## Your objective
Find the word "layout" in the listing below. Copy every line that has it.

## Information shown
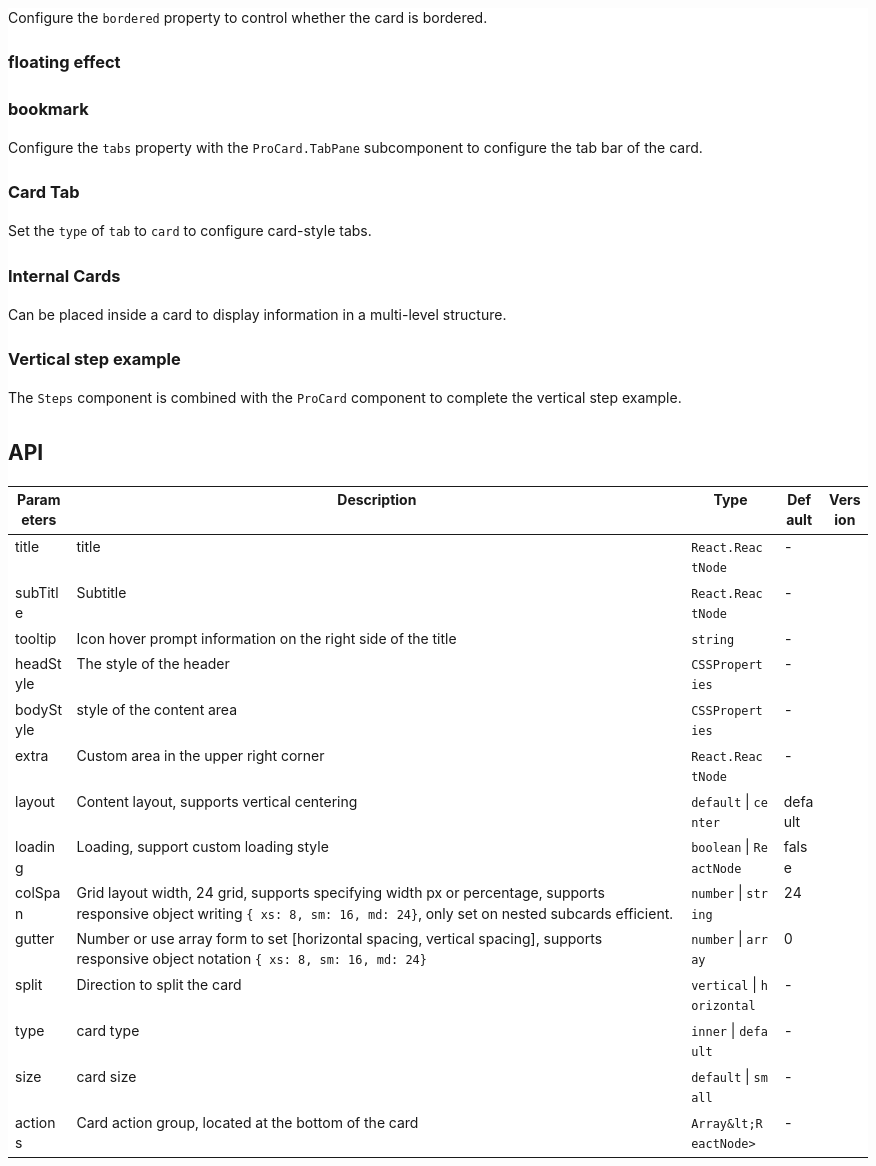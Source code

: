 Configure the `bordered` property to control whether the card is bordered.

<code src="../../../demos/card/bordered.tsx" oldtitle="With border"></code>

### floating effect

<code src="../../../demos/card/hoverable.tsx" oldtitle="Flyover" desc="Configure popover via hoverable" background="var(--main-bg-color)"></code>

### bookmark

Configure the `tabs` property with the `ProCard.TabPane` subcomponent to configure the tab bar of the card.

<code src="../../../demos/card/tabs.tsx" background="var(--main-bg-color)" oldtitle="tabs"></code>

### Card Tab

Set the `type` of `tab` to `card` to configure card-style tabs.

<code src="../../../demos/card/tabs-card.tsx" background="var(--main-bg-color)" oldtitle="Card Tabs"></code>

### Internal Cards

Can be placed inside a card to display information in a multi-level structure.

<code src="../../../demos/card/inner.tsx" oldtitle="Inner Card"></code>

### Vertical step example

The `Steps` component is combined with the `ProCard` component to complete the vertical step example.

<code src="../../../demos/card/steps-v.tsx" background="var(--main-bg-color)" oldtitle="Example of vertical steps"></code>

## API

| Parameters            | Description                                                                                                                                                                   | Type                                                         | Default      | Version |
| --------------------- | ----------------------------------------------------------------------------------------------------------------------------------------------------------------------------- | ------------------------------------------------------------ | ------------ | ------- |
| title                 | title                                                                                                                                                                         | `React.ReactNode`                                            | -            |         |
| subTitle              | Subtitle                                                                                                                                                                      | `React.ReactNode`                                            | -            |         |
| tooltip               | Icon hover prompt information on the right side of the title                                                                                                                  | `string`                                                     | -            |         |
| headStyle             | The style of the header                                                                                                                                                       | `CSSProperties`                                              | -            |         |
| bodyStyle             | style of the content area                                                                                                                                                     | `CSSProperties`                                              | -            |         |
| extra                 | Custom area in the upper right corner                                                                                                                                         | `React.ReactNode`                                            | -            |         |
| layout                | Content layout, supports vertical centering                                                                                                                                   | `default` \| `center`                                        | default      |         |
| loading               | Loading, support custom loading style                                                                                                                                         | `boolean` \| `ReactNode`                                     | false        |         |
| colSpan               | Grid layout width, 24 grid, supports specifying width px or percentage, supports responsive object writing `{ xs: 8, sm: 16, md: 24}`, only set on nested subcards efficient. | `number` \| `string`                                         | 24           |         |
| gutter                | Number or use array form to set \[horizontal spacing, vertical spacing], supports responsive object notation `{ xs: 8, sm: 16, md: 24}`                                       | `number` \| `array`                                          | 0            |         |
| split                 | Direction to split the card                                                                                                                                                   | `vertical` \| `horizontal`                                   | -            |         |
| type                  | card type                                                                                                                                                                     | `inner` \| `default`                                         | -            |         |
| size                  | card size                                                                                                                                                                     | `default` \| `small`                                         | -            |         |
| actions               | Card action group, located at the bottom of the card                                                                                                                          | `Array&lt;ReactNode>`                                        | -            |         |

...

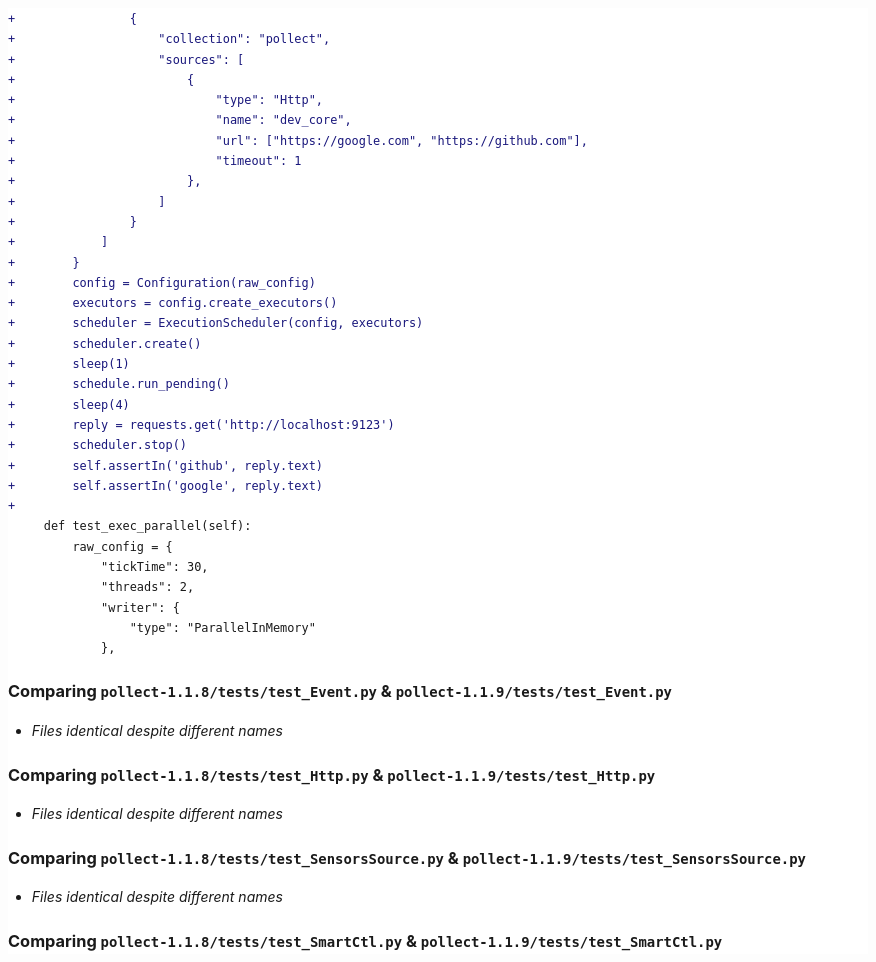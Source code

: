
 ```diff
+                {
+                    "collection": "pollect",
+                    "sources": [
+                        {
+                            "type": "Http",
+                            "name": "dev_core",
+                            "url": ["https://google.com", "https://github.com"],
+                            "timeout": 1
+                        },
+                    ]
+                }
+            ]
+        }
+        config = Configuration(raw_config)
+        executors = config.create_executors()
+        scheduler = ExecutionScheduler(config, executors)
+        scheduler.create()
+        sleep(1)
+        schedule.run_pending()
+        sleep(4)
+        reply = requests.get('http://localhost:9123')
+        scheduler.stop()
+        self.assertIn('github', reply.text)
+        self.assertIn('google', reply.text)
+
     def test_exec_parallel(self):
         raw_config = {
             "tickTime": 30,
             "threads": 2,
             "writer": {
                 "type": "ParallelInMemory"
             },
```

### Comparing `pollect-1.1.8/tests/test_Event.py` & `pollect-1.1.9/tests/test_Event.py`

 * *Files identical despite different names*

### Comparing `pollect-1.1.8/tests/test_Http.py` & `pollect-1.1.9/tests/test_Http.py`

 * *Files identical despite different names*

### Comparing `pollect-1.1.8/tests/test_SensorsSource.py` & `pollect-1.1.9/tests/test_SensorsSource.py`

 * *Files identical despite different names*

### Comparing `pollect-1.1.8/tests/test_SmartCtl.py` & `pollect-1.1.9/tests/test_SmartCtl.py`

## Response area
| layout                | Content layout, supports vertical centering                                                                                                                                   | `default` \| `center`                                        | default      |         |
| colSpan               | Grid layout width, 24 grid, supports specifying width px or percentage, supports responsive object writing `{ xs: 8, sm: 16, md: 24}`, only set on nested subcards efficient. | `number` \| `string`                                         | 24           |         |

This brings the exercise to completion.